Ces citations nous suffisent pour caractériser le procédé de MM. Erckmann-Chatrian. Nous ne les suivrons pas sur ces champs de bataille, à travers ces journées terribles où la guerre prit des proportions plus effrayantes et plus destructives qu’elle n’en avait jamais eu, et ressembla à une lutte de titans déchaînés par les furies. Chaque détail en a été consigné dans des livres dont on connaît l’autorité et l’éloquence, et qui peuvent, eux aussi, passer pour nationaux. Entre ces livres et le genre de récit des auteurs du Conscrit et de Waterloo, il y a la même différence qu’entre les grands tableaux de bataille où le peintre semble s’être placé sur une hauteur, dans les rangs de l’état-major, à deux pas du général en chef, hors de la portée des boulets, et ces toiles épisodiques qui représentent un jeune soldat mourant seul au fond d’un ravin ou un blessé étanchant sa soif au bord d’un ruisseau. Des batailles de Lutzen, de Leipzig, de Mont-Saint-Jean et de Waterloo, Joseph Bertha ne raconte que ce qui se trouve en contact direct avec lui. C’est une voix au milieu de cette immense clameur, une larme dans cette tempête de gémissemens et de sanglots, une goutte de ces torrens de sang qui emportent la vie d’une génération et d’un pays. Il n’est pas toujours héroïque ; il est toujours vrai dans ses alternatives de faiblesse et d’intrépidité, d’attendrissement et d’ardeur guerrière ; il obéit à ses chefs qui lui crient : « En avant ! » — et en même temps il tourne la tête en arrière, vers cette pauvre maison où il ne demandait qu’à vivre paisible et où il a laissé toute son espérance ou tout son bonheur. On suit, dans cette âme naïve, le va-et-vient des sentimens naturels et de la grâce d’état, suivant qu’il se débat contre le malheur d’être soldat malgré lui ou qu’il se laisse étourdir par ce bruit, enflammer par cet air en feu : ce n’est plus la représentation du courage militaire théâtral, personnifié dans un type de convention ; c’est un enfant de la grande famille humaine qui ressent profondément une iniquité tout en s’acquittant d’un devoir, l’humble et populaire traduction du célèbre passage des Paroles d’un croyant : « jeune soldat, où vas-tu ? »

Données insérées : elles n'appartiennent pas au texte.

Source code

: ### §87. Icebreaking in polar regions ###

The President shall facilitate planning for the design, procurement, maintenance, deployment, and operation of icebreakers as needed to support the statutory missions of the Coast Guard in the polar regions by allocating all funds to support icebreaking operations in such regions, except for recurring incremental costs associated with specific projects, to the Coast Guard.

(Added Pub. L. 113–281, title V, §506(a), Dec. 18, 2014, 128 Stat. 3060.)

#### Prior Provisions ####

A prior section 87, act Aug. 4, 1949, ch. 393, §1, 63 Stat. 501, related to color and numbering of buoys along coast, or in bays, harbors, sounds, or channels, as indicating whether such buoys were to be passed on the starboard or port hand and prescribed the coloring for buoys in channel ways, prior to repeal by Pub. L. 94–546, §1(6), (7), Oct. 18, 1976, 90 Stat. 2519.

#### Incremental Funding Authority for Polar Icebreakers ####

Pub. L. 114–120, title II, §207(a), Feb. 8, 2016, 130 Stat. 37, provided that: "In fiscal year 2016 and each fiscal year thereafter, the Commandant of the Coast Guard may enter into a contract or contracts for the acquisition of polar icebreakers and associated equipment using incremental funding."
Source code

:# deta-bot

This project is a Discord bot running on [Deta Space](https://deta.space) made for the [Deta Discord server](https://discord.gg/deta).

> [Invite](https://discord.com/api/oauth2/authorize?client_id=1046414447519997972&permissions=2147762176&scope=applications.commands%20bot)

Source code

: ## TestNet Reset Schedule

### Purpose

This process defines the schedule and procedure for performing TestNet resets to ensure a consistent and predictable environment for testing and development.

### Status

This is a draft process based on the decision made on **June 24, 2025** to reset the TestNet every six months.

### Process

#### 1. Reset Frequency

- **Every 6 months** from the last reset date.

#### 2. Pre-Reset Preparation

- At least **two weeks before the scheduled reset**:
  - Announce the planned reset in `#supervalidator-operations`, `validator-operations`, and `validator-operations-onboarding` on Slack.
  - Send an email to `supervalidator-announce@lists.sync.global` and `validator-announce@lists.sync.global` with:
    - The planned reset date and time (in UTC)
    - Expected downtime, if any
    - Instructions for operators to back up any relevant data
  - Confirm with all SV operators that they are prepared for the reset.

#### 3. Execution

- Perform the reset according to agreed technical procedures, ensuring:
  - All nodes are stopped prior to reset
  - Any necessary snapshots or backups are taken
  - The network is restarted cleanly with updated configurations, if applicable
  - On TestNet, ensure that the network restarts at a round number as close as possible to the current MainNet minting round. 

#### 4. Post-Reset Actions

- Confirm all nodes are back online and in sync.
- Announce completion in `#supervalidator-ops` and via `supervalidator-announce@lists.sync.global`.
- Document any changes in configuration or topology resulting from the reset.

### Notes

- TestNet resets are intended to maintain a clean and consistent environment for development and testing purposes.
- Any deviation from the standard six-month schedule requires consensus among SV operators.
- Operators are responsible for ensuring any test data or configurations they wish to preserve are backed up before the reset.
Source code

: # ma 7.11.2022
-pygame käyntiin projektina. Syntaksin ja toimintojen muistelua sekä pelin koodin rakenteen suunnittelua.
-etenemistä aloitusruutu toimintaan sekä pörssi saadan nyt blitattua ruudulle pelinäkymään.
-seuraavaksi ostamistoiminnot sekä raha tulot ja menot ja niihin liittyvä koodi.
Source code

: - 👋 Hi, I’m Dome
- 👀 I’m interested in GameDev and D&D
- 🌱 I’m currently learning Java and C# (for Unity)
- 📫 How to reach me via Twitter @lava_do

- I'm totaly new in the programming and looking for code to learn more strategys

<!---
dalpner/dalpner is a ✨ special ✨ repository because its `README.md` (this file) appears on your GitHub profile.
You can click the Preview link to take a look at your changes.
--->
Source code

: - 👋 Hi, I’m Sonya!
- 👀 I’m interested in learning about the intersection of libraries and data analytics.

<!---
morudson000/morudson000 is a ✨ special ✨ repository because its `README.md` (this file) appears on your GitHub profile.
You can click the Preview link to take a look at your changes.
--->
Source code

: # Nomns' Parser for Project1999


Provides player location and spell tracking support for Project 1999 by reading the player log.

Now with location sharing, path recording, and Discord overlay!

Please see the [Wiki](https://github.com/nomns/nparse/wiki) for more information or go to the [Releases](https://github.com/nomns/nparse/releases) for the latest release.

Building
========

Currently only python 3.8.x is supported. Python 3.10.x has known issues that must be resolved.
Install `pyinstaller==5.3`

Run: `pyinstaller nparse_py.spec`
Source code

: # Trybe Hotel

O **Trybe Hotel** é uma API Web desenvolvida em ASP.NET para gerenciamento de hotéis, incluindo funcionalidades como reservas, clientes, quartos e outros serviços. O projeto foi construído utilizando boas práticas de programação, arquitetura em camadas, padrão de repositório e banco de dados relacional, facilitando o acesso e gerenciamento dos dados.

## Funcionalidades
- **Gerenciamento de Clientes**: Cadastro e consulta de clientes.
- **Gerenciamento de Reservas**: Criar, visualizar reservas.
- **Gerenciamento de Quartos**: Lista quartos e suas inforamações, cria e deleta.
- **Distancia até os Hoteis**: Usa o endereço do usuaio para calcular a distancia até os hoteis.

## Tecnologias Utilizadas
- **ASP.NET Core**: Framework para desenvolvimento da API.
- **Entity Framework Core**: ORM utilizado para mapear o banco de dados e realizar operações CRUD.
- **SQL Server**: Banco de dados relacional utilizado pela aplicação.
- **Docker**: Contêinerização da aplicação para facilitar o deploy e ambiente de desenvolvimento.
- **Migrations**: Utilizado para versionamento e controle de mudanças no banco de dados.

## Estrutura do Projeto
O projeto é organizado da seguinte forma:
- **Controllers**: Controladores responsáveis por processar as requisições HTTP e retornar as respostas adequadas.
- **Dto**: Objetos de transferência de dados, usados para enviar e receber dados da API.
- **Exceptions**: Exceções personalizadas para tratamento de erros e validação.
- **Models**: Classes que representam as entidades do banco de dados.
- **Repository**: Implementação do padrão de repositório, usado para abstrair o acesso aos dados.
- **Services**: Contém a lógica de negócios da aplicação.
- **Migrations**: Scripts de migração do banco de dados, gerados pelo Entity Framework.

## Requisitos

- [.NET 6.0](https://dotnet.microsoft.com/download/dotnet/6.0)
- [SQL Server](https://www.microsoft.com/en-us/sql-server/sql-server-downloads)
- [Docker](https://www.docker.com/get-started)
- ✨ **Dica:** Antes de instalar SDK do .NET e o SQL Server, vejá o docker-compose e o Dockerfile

Quant au roman en lui-même, il varie peu dans ces divers récits, et il n’a pas exigé de grands frais d’invention : un docteur sentimental épousant la cantinière blessée qu’il a sauvée et guérie ; un jeune artisan forcé de se séparer de la jeune fille qu’il allait épouser, puis de la jeune femme qui va lui donner un enfant ; une fiancée attendant son futur mari retenu sous les drapeaux et se préparant elle-même à ne pas rester inactive pendant que son village se soulève contre l’invasion, voilà à quoi se réduit, dans ces ouvrages, l’intrigue romanesque. À ce point de vue, toute proportion gardée entre l’idéal chevaleresque et la réalité populaire, Thérèse, Catherine, Louise, seraient de dignes sœurs des héroïnes de Walter Scott et de Cooper ; elles pourraient prendre rang à côté d’Edith, de Diana, de Rebecca, de Jeanie Deans, de Cora, d’Alice, de ces chastes jeunes filles pour lesquelles tout se réduit à savoir si leur amant restera digne d’elles, si les événemens et la volonté divine les sépareront de leur fiancé ou leur permettront de s’unir à lui. Le roman, après bien des excès et des aventures, revient ainsi à sa plus simple expression, et passe même d’un extrême à l’autre. Il n’en est pas moins honorable pour MM. Erckmann-Chatrian d’avoir, en reléguant l’amour romanesque à un rôle aussi secondaire, réussi à intéresser des lecteurs blasés par les emportemens de la passion ou les raffinemens de l’analyse. Et d’autre part, quoi qu’on puisse dire de la dépravation du goût public, leur succès prouve qu’il suffit de frapper juste et de toucher à une corde sensible pour qu’à l’instant cette corde vibre et réveille des échos.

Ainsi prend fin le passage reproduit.